A voz e os gestos que os narradores usam para dar vida a cada personagem, a mistura do português e do crioulo, conforme a emoção ou solenidade do momento, os saltos narrativos com o conto a voltar atrás sempre que necessário, tudo isto que se encontra nos tradicionais contadores de estóreas é retomado por G. Almeida nos seus romances. A forma como descrição, narração e diálogo se fundem, os saltos temporais, a técnica rápida e impressionista com que caracteriza os personagens, o discurso indirecto livre ou a mistura do português e do crioulo, perfeitamente adequados à fluência e coloquialidade da narrativa, são exemplos do modo como o autor incorpora essa herança.

 

A magia e o poder das palavras 

Apesar duma certa ligeireza negligente com que fala habitualmente da sua escrita e dos seus livros, assumindo-se como alguém que escreve fundamentalmente por prazer e para se divertir2, a escrita tem, também para ele, o extraordinário poder de ser libertadora e indutora de mudanças. Entre 1989 e 2006, publicou doze obras de ficção e outras duas que, sendo embora de história, nos são contadas como se de ficção se tratasse. Estou a referir-me a O Dia das Calças Roladas e Viagem pela História das Ilhas. Está editado em onze países, traduzido em nove línguas e poderia continuar a citar números, relativos a datas de escrita ou de edições e número de edições em Cabo Verde ou no estrangeiro, mas a verdade é que não me lembro de alguma vez lhe ter lido ou ouvido, qualquer referência ao poder mágico dos números. Quanto às palavras é outra questão, não pode haver dúvidas sobre o extraordinário poder que lhes atribui. Um prazer quase físico e misterioso como podemos comprovar pelo relato que nos faz do dia em que Craveiro Lopes chegou á sua ilha natal, Boa Vista. Nessa soleníssima ocasião, o então administrador, impecavelmente fardado, leu o discurso de boas vindas lamentando “que as suas descoloridas palavras não traduzissem para o presidente todo o êxtase e subjectividade que sentíamos naquele memorável dia e o narrador acrescenta olhei em redor e disse alto: êxtase, subjectividade, e logo subiu um, cala a boca, menino de trampa!, mas mesmo assim fiquei repetindo êxtase, subjectividade” (I.Fantástica, p.97). Palavras estranhas e talvez tão poderosas como sésamo, ou cubic e cushac, que são os correspondentes em crioulo para abrir ou fechar portas e que Ti Lobo, na sua incontrolável ‘manhenteza’ sempre esquecia ou trocava (Parson, 1968, p.68).

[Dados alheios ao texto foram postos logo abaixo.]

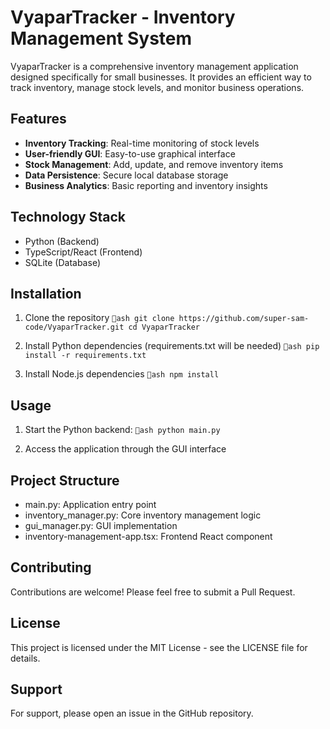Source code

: ﻿# VyaparTracker - Inventory Management System

VyaparTracker is a comprehensive inventory management application designed specifically for small businesses. It provides an efficient way to track inventory, manage stock levels, and monitor business operations.

## Features

- **Inventory Tracking**: Real-time monitoring of stock levels
- **User-friendly GUI**: Easy-to-use graphical interface
- **Stock Management**: Add, update, and remove inventory items
- **Data Persistence**: Secure local database storage
- **Business Analytics**: Basic reporting and inventory insights

## Technology Stack

- Python (Backend)
- TypeScript/React (Frontend)
- SQLite (Database)

## Installation

1. Clone the repository
`ash
git clone https://github.com/super-sam-code/VyaparTracker.git
cd VyaparTracker
`

2. Install Python dependencies (requirements.txt will be needed)
`ash
pip install -r requirements.txt
`

3. Install Node.js dependencies
`ash
npm install
`

## Usage

1. Start the Python backend:
`ash
python main.py
`

2. Access the application through the GUI interface

## Project Structure

- main.py: Application entry point
- inventory_manager.py: Core inventory management logic
- gui_manager.py: GUI implementation
- inventory-management-app.tsx: Frontend React component

## Contributing

Contributions are welcome! Please feel free to submit a Pull Request.

## License

This project is licensed under the MIT License - see the LICENSE file for details.

## Support

For support, please open an issue in the GitHub repository.
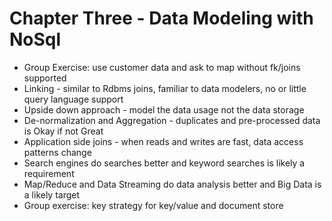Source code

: # Chapter Three - Data Modeling with NoSql #

* Group Exercise: use customer data and ask to map without fk/joins supported
* Linking - similar to Rdbms joins, familiar to data modelers, no or little query language support
* Upside down approach - model the data usage not the data storage
* De-normalization and Aggregation - duplicates and pre-processed data is Okay if not Great
* Application side joins - when reads and writes are fast, data access patterns change
* Search engines do searches better and keyword searches is likely a requirement
* Map/Reduce and Data Streaming do data analysis better and Big Data is a likely target
* Group exercise: key strategy for key/value and document store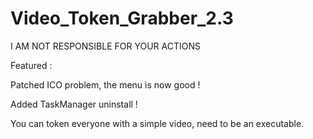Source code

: # Video_Token_Grabber_2.3

I AM NOT RESPONSIBLE FOR YOUR ACTIONS

Featured : 

Patched ICO problem, the menu is now good ! 

Added TaskManager uninstall !


You can token everyone with a simple video, need to be an executable.

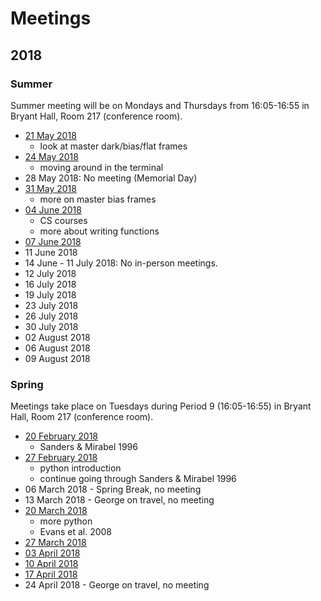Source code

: # Meetings

## 2018

### Summer

Summer meeting will be on Mondays and Thursdays from 16:05-16:55 in Bryant Hall, Room 217 (conference room).

* [21 May 2018](20180521.md)
    * look at master dark/bias/flat frames
* [24 May 2018](20180524.md)
    * moving around in the terminal
* 28 May 2018: No meeting (Memorial Day)
* [31 May 2018](20180531.md)
    * more on master bias frames
* [04 June 2018](20180604.md)
    * CS courses
    * more about writing functions
* [07 June 2018](20180607.md)
* 11 June 2018
* 14 June - 11 July 2018: No in-person meetings.
* 12 July 2018
* 16 July 2018
* 19 July 2018
* 23 July 2018
* 26 July 2018
* 30 July 2018
* 02 August 2018
* 06 August 2018
* 09 August 2018


### Spring

Meetings take place on Tuesdays during Period 9 (16:05-16:55) in Bryant Hall, Room 217 (conference room).

* [20 February 2018](20180220.md)
    * Sanders & Mirabel 1996
* [27 February 2018](20180227.md)
    * python introduction
    * continue going through Sanders & Mirabel 1996
* 06 March 2018 - Spring Break, no meeting
* 13 March 2018 - George on travel, no meeting
* [20 March 2018](20180320.md)
    * more python
    * Evans et al. 2008
* [27 March 2018](20180327.md)
* [03 April 2018](20180403.md)
* [10 April 2018](20180410.md)
* [17 April 2018](20180417.md)
* 24 April 2018 - George on travel, no meeting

Mas as palavras não são um fim em si mesmas, têm sempre uma utilidade, um objectivo a atingir, seja libertar, transformar ou seduzir. Conta Germano Almeida, que começou a escrever aos 16 anos como forma de exorcizar os seus medos. Tudo aconteceu depois de um dramático naufrágio nos mares da Boa Vista e de ter começado a ser perseguido pelos defuntos que lhe apareciam a assombrar as noites. “Passava o tempo a imaginá-los morrendo no mar e um dia comecei a escrever o que via. Escrevi uma longa estórea. Durante esse tempo convivi com eles, tu cá tu lá, acompanhando-os no alto mar lutando com a angústia da morte. Vinguei-me transferindo para eles o medo que vinha sentindo e terei mesmo tido a maldade de deixar que um ou outro fosse comido por tubarões no meio de gritos de cortar o coração. O certo é que no fim estava completamente liberto” (Almeida, 1997).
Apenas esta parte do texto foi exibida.